**Exercise brief:**
Each entry must be restated exactly as it appears.

====

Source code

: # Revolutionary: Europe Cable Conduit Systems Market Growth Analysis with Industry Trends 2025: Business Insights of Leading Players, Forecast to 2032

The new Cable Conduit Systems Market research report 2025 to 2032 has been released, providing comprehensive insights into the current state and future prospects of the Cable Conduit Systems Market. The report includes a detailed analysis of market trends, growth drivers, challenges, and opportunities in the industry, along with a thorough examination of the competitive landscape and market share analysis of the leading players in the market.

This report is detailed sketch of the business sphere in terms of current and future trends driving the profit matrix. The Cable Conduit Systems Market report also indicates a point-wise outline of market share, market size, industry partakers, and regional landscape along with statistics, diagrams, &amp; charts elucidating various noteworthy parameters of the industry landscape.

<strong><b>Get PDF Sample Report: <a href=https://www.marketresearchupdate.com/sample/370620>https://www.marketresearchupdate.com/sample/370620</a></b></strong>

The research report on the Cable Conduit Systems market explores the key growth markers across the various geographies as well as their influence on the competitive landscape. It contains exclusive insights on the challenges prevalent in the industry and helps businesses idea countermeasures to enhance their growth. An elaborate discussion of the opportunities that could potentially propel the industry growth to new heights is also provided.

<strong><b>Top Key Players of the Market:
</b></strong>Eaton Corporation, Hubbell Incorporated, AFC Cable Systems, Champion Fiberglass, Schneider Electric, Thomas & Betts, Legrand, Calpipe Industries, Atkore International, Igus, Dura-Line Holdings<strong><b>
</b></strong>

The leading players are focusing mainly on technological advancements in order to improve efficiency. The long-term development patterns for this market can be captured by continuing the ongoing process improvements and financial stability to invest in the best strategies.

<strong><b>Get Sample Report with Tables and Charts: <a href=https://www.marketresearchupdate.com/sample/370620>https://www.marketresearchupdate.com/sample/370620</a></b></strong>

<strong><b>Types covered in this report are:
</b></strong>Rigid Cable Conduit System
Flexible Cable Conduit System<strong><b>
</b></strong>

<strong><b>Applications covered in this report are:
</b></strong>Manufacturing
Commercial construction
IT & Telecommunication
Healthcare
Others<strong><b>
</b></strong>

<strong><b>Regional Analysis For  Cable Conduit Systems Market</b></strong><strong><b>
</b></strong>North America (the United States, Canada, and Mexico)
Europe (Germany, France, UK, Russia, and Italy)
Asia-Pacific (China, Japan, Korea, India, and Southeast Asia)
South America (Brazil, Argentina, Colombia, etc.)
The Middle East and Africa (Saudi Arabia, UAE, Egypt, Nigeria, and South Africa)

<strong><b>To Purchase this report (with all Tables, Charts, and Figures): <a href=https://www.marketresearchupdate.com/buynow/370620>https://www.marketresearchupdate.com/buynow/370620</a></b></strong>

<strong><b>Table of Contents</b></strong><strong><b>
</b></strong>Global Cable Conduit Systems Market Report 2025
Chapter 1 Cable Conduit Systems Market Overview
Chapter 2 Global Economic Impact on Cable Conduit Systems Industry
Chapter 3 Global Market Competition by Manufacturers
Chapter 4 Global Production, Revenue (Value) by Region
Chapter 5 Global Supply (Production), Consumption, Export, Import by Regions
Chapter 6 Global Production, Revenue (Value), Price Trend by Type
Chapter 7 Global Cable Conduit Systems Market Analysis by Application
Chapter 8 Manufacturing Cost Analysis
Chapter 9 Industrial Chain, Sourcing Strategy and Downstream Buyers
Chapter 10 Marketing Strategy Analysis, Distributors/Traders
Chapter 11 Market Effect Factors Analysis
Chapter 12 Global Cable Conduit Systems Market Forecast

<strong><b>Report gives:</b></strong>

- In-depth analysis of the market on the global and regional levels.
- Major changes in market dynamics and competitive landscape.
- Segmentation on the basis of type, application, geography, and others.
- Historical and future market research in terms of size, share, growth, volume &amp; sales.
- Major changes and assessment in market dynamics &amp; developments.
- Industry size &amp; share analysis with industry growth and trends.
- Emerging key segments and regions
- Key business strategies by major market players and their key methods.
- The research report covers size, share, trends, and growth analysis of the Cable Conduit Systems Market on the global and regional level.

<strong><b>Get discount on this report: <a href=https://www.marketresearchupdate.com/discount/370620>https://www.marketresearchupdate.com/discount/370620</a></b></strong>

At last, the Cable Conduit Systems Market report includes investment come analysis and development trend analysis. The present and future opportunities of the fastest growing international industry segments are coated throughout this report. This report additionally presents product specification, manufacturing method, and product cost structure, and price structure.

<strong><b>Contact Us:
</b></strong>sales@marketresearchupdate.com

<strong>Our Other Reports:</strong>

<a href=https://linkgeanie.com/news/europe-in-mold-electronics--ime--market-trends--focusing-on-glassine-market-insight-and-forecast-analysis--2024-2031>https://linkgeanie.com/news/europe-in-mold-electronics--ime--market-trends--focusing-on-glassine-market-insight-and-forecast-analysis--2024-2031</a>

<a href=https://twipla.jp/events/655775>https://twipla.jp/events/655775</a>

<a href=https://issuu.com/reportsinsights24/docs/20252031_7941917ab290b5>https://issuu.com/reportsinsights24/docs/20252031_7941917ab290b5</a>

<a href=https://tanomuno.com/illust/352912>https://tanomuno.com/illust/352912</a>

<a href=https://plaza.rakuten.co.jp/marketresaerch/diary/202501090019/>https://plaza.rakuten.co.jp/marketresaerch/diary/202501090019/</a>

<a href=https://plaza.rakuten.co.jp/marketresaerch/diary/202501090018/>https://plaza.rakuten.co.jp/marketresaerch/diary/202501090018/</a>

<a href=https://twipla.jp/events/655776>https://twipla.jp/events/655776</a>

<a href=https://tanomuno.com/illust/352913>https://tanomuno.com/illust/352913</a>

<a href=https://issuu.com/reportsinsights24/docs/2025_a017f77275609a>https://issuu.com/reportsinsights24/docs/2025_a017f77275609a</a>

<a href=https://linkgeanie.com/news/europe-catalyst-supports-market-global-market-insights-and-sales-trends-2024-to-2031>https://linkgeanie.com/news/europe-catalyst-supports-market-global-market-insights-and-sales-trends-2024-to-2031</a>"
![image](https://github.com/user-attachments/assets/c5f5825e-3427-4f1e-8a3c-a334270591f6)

====

**Answer area:**
Source code

: # Revolutionary: Europe Cable Conduit Systems Market Growth Analysis with Industry Trends 2025: Business Insights of Leading Players, Forecast to 2032

The new Cable Conduit Systems Market research report 2025 to 2032 has been released, providing comprehensive insights into the current state and future prospects of the Cable Conduit Systems Market. The report includes a detailed analysis of market trends, growth drivers, challenges, and opportunities in the industry, along with a thorough examination of the competitive landscape and market share analysis of the leading players in the market.

This report is detailed sketch of the business sphere in terms of current and future trends driving the profit matrix. The Cable Conduit Systems Market report also indicates a point-wise outline of market share, market size, industry partakers, and regional landscape along with statistics, diagrams, &amp; charts elucidating various noteworthy parameters of the industry landscape.

<strong><b>Get PDF Sample Report: <a href=https://www.marketresearchupdate.com/sample/370620>https://www.marketresearchupdate.com/sample/370620</a></b></strong>

The research report on the Cable Conduit Systems market explores the key growth markers across the various geographies as well as their influence on the competitive landscape. It contains exclusive insights on the challenges prevalent in the industry and helps businesses idea countermeasures to enhance their growth. An elaborate discussion of the opportunities that could potentially propel the industry growth to new heights is also provided.

<strong><b>Top Key Players of the Market:
</b></strong>Eaton Corporation, Hubbell Incorporated, AFC Cable Systems, Champion Fiberglass, Schneider Electric, Thomas & Betts, Legrand, Calpipe Industries, Atkore International, Igus, Dura-Line Holdings<strong><b>
</b></strong>

The leading players are focusing mainly on technological advancements in order to improve efficiency. The long-term development patterns for this market can be captured by continuing the ongoing process improvements and financial stability to invest in the best strategies.

<strong><b>Get Sample Report with Tables and Charts: <a href=https://www.marketresearchupdate.com/sample/370620>https://www.marketresearchupdate.com/sample/370620</a></b></strong>

<strong><b>Types covered in this report are:
</b></strong>Rigid Cable Conduit System
Flexible Cable Conduit System<strong><b>
</b></strong>

<strong><b>Applications covered in this report are:
</b></strong>Manufacturing
Commercial construction
IT & Telecommunication
Healthcare
Others<strong><b>
</b></strong>

<strong><b>Regional Analysis For  Cable Conduit Systems Market</b></strong><strong><b>
</b></strong>North America (the United States, Canada, and Mexico)
Europe (Germany, France, UK, Russia, and Italy)
Asia-Pacific (China, Japan, Korea, India, and Southeast Asia)
South America (Brazil, Argentina, Colombia, etc.)
The Middle East and Africa (Saudi Arabia, UAE, Egypt, Nigeria, and South Africa)

<strong><b>To Purchase this report (with all Tables, Charts, and Figures): <a href=https://www.marketresearchupdate.com/buynow/370620>https://www.marketresearchupdate.com/buynow/370620</a></b></strong>

<strong><b>Table of Contents</b></strong><strong><b>
</b></strong>Global Cable Conduit Systems Market Report 2025
Chapter 1 Cable Conduit Systems Market Overview
Chapter 2 Global Economic Impact on Cable Conduit Systems Industry
Chapter 3 Global Market Competition by Manufacturers
Chapter 4 Global Production, Revenue (Value) by Region
Chapter 5 Global Supply (Production), Consumption, Export, Import by Regions
Chapter 6 Global Production, Revenue (Value), Price Trend by Type
Chapter 7 Global Cable Conduit Systems Market Analysis by Application
Chapter 8 Manufacturing Cost Analysis
Chapter 9 Industrial Chain, Sourcing Strategy and Downstream Buyers
Chapter 10 Marketing Strategy Analysis, Distributors/Traders
Chapter 11 Market Effect Factors Analysis
Chapter 12 Global Cable Conduit Systems Market Forecast

<strong><b>Report gives:</b></strong>

- In-depth analysis of the market on the global and regional levels.
- Major changes in market dynamics and competitive landscape.
- Segmentation on the basis of type, application, geography, and others.
- Historical and future market research in terms of size, share, growth, volume &amp; sales.
- Major changes and assessment in market dynamics &amp; developments.
- Industry size &amp; share analysis with industry growth and trends.
- Emerging key segments and regions
- Key business strategies by major market players and their key methods.
- The research report covers size, share, trends, and growth analysis of the Cable Conduit Systems Market on the global and regional level.

<strong><b>Get discount on this report: <a href=https://www.marketresearchupdate.com/discount/370620>https://www.marketresearchupdate.com/discount/370620</a></b></strong>

At last, the Cable Conduit Systems Market report includes investment come analysis and development trend analysis. The present and future opportunities of the fastest growing international industry segments are coated throughout this report. This report additionally presents product specification, manufacturing method, and product cost structure, and price structure.

<strong><b>Contact Us:
</b></strong>sales@marketresearchupdate.com

<strong>Our Other Reports:</strong>

<a href=https://linkgeanie.com/news/europe-in-mold-electronics--ime--market-trends--focusing-on-glassine-market-insight-and-forecast-analysis--2024-2031>https://linkgeanie.com/news/europe-in-mold-electronics--ime--market-trends--focusing-on-glassine-market-insight-and-forecast-analysis--2024-2031</a>

<a href=https://twipla.jp/events/655775>https://twipla.jp/events/655775</a>

<a href=https://issuu.com/reportsinsights24/docs/20252031_7941917ab290b5>https://issuu.com/reportsinsights24/docs/20252031_7941917ab290b5</a>

<a href=https://tanomuno.com/illust/352912>https://tanomuno.com/illust/352912</a>

<a href=https://plaza.rakuten.co.jp/marketresaerch/diary/202501090019/>https://plaza.rakuten.co.jp/marketresaerch/diary/202501090019/</a>

<a href=https://plaza.rakuten.co.jp/marketresaerch/diary/202501090018/>https://plaza.rakuten.co.jp/marketresaerch/diary/202501090018/</a>

<a href=https://twipla.jp/events/655776>https://twipla.jp/events/655776</a>

<a href=https://tanomuno.com/illust/352913>https://tanomuno.com/illust/352913</a>

<a href=https://issuu.com/reportsinsights24/docs/2025_a017f77275609a>https://issuu.com/reportsinsights24/docs/2025_a017f77275609a</a>

<a href=https://linkgeanie.com/news/europe-catalyst-supports-market-global-market-insights-and-sales-trends-2024-to-2031>https://linkgeanie.com/news/europe-catalyst-supports-market-global-market-insights-and-sales-trends-2024-to-2031</a>"
![image](https://github.com/user-attachments/assets/c5f5825e-3427-4f1e-8a3c-a334270591f6)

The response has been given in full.